▶ Task to complete
For the listing that follows, give again exactly the lines from the one with "We then focus" to the one with "(A critical admissible pair may be", including both.
=-=-=
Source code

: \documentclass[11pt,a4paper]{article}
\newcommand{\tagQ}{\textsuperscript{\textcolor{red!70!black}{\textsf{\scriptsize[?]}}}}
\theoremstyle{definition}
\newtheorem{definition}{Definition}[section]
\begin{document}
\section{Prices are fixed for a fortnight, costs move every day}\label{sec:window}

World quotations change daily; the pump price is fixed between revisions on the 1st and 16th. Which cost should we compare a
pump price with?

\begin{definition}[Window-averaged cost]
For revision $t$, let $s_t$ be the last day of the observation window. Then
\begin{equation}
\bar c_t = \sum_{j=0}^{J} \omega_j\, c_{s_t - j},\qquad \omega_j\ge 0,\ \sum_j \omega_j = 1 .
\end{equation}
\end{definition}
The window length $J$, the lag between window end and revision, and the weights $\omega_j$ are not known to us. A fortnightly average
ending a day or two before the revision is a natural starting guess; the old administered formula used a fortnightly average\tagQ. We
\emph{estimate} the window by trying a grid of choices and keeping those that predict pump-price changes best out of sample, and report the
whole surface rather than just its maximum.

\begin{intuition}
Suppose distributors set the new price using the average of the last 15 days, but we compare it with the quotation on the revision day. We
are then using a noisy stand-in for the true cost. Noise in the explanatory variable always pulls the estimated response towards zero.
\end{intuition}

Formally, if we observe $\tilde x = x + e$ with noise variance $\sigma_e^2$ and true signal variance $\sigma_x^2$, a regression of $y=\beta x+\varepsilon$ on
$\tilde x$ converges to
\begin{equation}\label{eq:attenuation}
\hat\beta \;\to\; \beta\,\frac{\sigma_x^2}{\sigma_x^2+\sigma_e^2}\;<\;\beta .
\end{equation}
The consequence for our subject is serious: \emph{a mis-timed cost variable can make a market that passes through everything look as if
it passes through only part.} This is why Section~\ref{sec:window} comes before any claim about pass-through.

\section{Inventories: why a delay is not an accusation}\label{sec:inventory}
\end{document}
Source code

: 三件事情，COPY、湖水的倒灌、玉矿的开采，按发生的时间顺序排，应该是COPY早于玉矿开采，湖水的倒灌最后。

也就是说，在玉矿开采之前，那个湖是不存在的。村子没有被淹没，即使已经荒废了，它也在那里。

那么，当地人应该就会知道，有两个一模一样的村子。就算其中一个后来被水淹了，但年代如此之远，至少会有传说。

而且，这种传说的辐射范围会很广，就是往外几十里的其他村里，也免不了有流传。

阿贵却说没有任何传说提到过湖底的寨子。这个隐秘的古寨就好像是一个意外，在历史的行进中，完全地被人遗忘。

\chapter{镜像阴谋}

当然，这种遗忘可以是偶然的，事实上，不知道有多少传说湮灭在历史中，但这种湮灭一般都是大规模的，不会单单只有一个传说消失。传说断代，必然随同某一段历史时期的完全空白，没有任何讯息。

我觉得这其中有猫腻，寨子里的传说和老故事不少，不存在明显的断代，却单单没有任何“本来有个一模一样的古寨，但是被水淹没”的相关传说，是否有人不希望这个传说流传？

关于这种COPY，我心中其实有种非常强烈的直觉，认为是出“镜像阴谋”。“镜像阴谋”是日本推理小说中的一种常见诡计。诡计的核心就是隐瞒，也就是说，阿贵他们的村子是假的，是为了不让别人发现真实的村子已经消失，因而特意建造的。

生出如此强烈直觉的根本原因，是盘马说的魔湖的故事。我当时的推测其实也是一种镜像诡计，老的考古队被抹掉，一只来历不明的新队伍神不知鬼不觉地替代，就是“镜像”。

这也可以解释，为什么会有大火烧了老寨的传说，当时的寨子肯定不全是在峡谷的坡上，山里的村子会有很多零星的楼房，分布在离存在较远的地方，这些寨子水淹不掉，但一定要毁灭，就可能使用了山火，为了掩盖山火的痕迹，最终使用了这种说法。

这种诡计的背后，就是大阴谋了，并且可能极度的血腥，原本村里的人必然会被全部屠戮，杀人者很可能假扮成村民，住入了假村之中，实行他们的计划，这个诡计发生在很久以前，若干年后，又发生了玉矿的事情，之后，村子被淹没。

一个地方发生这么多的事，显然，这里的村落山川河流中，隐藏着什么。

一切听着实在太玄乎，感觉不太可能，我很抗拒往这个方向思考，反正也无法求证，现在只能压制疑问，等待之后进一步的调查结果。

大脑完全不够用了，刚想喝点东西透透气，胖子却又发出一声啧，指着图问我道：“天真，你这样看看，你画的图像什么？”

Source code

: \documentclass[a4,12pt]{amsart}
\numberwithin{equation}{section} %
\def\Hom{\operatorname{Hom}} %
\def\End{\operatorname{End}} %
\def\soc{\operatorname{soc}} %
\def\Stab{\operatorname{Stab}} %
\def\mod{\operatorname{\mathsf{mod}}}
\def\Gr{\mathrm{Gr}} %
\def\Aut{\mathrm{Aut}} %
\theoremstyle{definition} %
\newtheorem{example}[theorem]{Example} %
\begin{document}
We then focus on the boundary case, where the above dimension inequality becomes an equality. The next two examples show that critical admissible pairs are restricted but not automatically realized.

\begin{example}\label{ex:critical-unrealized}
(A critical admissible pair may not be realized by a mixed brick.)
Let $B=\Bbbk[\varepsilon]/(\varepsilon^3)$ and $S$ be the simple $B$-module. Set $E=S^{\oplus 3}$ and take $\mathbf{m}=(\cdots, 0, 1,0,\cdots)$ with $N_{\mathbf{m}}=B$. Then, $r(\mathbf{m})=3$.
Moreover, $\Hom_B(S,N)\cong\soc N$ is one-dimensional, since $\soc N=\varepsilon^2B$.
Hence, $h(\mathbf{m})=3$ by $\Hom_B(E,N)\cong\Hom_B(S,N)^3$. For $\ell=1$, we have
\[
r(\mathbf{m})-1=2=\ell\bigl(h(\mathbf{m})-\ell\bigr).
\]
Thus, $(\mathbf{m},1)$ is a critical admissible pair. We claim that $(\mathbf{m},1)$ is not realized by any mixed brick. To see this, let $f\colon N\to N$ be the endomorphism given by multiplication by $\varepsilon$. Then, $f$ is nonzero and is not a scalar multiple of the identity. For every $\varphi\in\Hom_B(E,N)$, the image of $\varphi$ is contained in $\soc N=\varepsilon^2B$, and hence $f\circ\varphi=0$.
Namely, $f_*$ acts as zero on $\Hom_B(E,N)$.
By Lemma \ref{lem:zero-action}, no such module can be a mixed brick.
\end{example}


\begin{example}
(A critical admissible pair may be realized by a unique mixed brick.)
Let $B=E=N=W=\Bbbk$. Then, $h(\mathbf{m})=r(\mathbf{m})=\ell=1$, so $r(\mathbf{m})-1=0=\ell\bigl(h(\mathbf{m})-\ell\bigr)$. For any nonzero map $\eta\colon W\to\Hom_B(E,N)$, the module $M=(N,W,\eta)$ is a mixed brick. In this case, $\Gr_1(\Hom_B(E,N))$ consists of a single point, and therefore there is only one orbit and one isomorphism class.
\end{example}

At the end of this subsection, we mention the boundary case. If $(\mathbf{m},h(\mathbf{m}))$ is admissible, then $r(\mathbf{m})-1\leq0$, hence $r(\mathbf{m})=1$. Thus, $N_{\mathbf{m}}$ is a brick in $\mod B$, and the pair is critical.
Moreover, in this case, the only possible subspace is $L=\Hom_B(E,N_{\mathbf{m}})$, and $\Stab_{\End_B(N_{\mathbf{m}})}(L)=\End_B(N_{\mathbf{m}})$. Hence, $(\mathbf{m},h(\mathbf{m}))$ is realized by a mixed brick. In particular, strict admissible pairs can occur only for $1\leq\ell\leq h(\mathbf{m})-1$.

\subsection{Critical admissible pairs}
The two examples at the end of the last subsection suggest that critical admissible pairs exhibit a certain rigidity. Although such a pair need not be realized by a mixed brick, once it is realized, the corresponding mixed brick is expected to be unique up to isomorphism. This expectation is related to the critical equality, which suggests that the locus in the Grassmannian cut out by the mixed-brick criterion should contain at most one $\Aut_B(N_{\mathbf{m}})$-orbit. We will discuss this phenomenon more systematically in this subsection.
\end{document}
=-=-=
▶ Result of the task
We then focus on the boundary case, where the above dimension inequality becomes an equality. The next two examples show that critical admissible pairs are restricted but not automatically realized.

\begin{example}\label{ex:critical-unrealized}
(A critical admissible pair may not be realized by a mixed brick.)
Let $B=\Bbbk[\varepsilon]/(\varepsilon^3)$ and $S$ be the simple $B$-module. Set $E=S^{\oplus 3}$ and take $\mathbf{m}=(\cdots, 0, 1,0,\cdots)$ with $N_{\mathbf{m}}=B$. Then, $r(\mathbf{m})=3$.
Moreover, $\Hom_B(S,N)\cong\soc N$ is one-dimensional, since $\soc N=\varepsilon^2B$.
Hence, $h(\mathbf{m})=3$ by $\Hom_B(E,N)\cong\Hom_B(S,N)^3$. For $\ell=1$, we have
\[
r(\mathbf{m})-1=2=\ell\bigl(h(\mathbf{m})-\ell\bigr).
\]
Thus, $(\mathbf{m},1)$ is a critical admissible pair. We claim that $(\mathbf{m},1)$ is not realized by any mixed brick. To see this, let $f\colon N\to N$ be the endomorphism given by multiplication by $\varepsilon$. Then, $f$ is nonzero and is not a scalar multiple of the identity. For every $\varphi\in\Hom_B(E,N)$, the image of $\varphi$ is contained in $\soc N=\varepsilon^2B$, and hence $f\circ\varphi=0$.
Namely, $f_*$ acts as zero on $\Hom_B(E,N)$.
By Lemma \ref{lem:zero-action}, no such module can be a mixed brick.
\end{example}


\begin{example}
(A critical admissible pair may be realized by a unique mixed brick.)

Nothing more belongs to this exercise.